Donald Trump knows the War on Drugs doesn’t work. In 1990, he spoke boldly about what needed to be done to put an end to drug-related crime:
Billionaire New York developer Donald Trump says that legalizing drugs is the only way to win the war against what he considers one of America’s most serious problems.
Trump blamed the country’s drug problems on politicians who “don’t have any guts” and enforcement efforts that are “a joke.” “We’re losing badly the war on drugs,” Trump told 700 people at a luncheon Friday. “You have to legalize drugs to win that war. You have to take the profit away from these drug czars.”
“What I’d like to do maybe by bringing it up is cause enough controversy that you get into a dialogue on the issue of drugs so people will start to realize that this is the only answer; there is no other answer,” Trump said.

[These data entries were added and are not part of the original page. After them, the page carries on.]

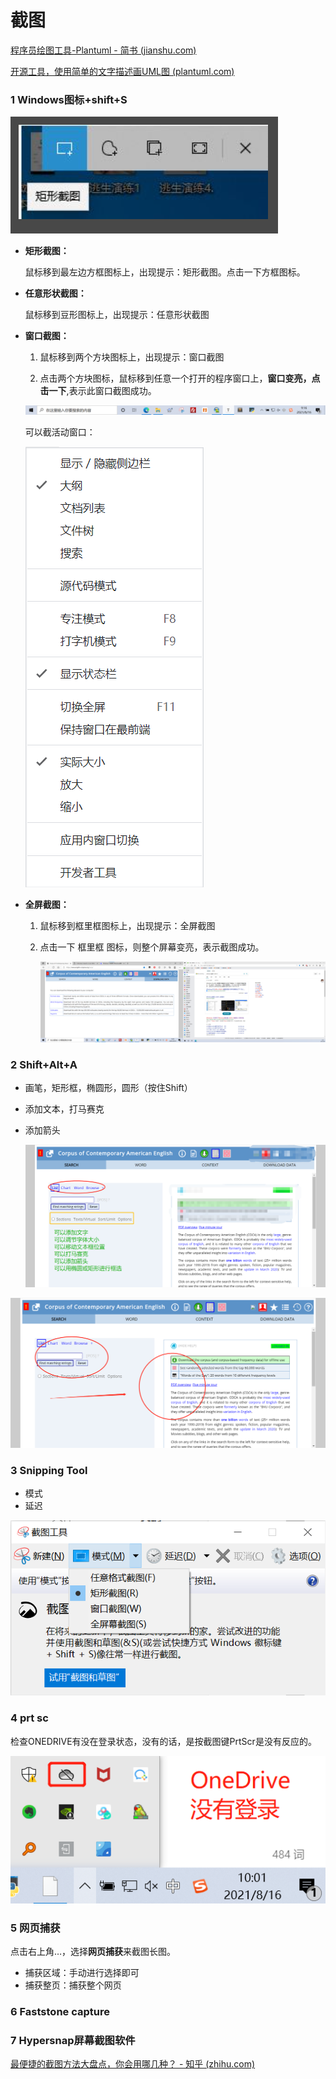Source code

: # 截图

[程序员绘图工具-Plantuml - 简书 (jianshu.com)](https://www.jianshu.com/p/30f6a9c06083)

[开源工具，使用简单的文字描述画UML图 (plantuml.com)](https://plantuml.com/zh/)

### 1 **Windows图标+shift+S**

![image-20210816091414849](图形处理.assets\image-20210816091414849.png)

- **矩形截图：**

  鼠标移到最左边方框图标上，出现提示：矩形截图。点击一下方框图标。

- **任意形状截图：**

  鼠标移到豆形图标上，出现提示：任意形状截图

- **窗口截图：**

  1. 鼠标移到两个方块图标上，出现提示：窗口截图

  2. 点击两个方块图标，鼠标移到任意一个打开的程序窗口上，**窗口变亮，点击一下**,表示此窗口截图成功。

  ![image-20210816091711455](图形处理.assets\image-20210816091711455.png)

  可以截活动窗口：

  ![image-20210816095225613](图形处理.assets\image-20210816095225613.png)

- **全屏截图：**

  1. 鼠标移到框里框图标上，出现提示：全屏截图

  2. 点击一下 框里框 图标，则整个屏幕变亮，表示截图成功。

     ![image-20210816092643058](图形处理.assets\image-20210816092643058.png)

### 2 Shift+Alt+A

- 画笔，矩形框，椭圆形，圆形（按住Shift）

- 添加文本，打马赛克

- 添加箭头

  ![image-20210816093959512](图形处理.assets\image-20210816093959512.png)

![image-20210816094108980](图形处理.assets\image-20210816094108980.png)



### 3 Snipping Tool

* 模式
* 延迟

![image-20210816094720879](图形处理.assets\image-20210816094720879.png)



### 4 prt sc

检查ONEDRIVE有没在登录状态，没有的话，是按截图键PrtScr是没有反应的。

![image-20210816100250454](图形处理.assets\image-20210816100250454.png)



### 5 网页捕获

点击右上角…，选择**网页捕获**来截图长图。

* 捕获区域：手动进行选择即可
* 捕获整页：捕获整个网页

### 6 Faststone capture

### 7 Hypersnap屏幕截图软件

[最便捷的截图方法大盘点，你会用哪几种？ - 知乎 (zhihu.com)](https://zhuanlan.zhihu.com/p/76788773)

Since the 1990s, our prohibitionist policies have remained in place and violence related to the illegal drug trade has skyrocketed. The Mexican Drug War alone has claimed the lives of over 100,000 people in eight years and displaced over a million people as a result of the cartel violence. As Donald Trump surely knows, many of those displaced from their homes in Mexico migrate north to the United States. Meanwhile, drug cartels reap huge profits from the illegal drug trade, which fuels the lawlessness that Trump is calling attention to.
As Anthony Johnson points out, Donald Trump was right when he said legalization is the answer to these problems. On top of raising tax revenue and saving millions on law enforcement, marijuana legalization has shown to be an effective policy to reduce the profits of drug cartels:
“Is it hurting the cartels? Yes. The cartels are criminal organizations that were making as much as 35-40 percent of their income from marijuana,” [retired federal agent] Nelson said, “They aren’t able to move as much cannabis inside the US now.”
In 2012, a study by the Mexican Competitiveness Institute found that US state legalization would cut into cartel business and take over about 30 percent of their market.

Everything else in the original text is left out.